• Task objective: Without changing a single word, restate the entries below.

• Supplied entries:
+ + + + +

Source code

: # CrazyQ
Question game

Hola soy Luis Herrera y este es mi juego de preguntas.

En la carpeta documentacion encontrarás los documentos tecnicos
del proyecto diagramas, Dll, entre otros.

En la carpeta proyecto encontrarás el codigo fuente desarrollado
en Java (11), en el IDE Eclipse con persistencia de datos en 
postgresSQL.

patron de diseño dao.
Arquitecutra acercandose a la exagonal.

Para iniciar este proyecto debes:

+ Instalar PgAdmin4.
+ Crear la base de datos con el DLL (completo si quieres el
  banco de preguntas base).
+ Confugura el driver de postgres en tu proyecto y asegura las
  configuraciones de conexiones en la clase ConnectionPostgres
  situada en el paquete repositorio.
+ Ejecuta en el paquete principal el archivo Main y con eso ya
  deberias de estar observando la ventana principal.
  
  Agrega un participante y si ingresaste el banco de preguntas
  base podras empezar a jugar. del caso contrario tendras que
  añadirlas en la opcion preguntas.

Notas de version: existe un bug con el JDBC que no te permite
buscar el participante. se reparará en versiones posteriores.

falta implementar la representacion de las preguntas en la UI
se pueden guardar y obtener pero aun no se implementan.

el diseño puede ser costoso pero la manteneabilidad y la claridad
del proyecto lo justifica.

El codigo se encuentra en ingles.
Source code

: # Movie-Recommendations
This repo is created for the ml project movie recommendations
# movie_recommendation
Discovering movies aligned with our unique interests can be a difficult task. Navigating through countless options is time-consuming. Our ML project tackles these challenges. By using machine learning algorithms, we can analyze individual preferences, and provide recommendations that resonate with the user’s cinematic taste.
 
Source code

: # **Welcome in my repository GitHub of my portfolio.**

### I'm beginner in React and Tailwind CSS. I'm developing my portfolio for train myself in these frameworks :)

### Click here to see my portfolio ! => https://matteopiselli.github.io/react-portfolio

+ + + + +

• Result:
Source code

: # CrazyQ
Question game

Hola soy Luis Herrera y este es mi juego de preguntas.

En la carpeta documentacion encontrarás los documentos tecnicos
del proyecto diagramas, Dll, entre otros.

En la carpeta proyecto encontrarás el codigo fuente desarrollado
en Java (11), en el IDE Eclipse con persistencia de datos en 
postgresSQL.

patron de diseño dao.
Arquitecutra acercandose a la exagonal.

Para iniciar este proyecto debes:

+ Instalar PgAdmin4.
+ Crear la base de datos con el DLL (completo si quieres el
  banco de preguntas base).
+ Confugura el driver de postgres en tu proyecto y asegura las
  configuraciones de conexiones en la clase ConnectionPostgres
  situada en el paquete repositorio.
+ Ejecuta en el paquete principal el archivo Main y con eso ya
  deberias de estar observando la ventana principal.
  
  Agrega un participante y si ingresaste el banco de preguntas
  base podras empezar a jugar. del caso contrario tendras que
  añadirlas en la opcion preguntas.

Notas de version: existe un bug con el JDBC que no te permite
buscar el participante. se reparará en versiones posteriores.

falta implementar la representacion de las preguntas en la UI
se pueden guardar y obtener pero aun no se implementan.

el diseño puede ser costoso pero la manteneabilidad y la claridad
del proyecto lo justifica.

El codigo se encuentra en ingles.
Source code

: # Movie-Recommendations
This repo is created for the ml project movie recommendations
# movie_recommendation
Discovering movies aligned with our unique interests can be a difficult task. Navigating through countless options is time-consuming. Our ML project tackles these challenges. By using machine learning algorithms, we can analyze individual preferences, and provide recommendations that resonate with the user’s cinematic taste.
 
Source code

: # **Welcome in my repository GitHub of my portfolio.**

### I'm beginner in React and Tailwind CSS. I'm developing my portfolio for train myself in these frameworks :)

### Click here to see my portfolio ! => https://matteopiselli.github.io/react-portfolio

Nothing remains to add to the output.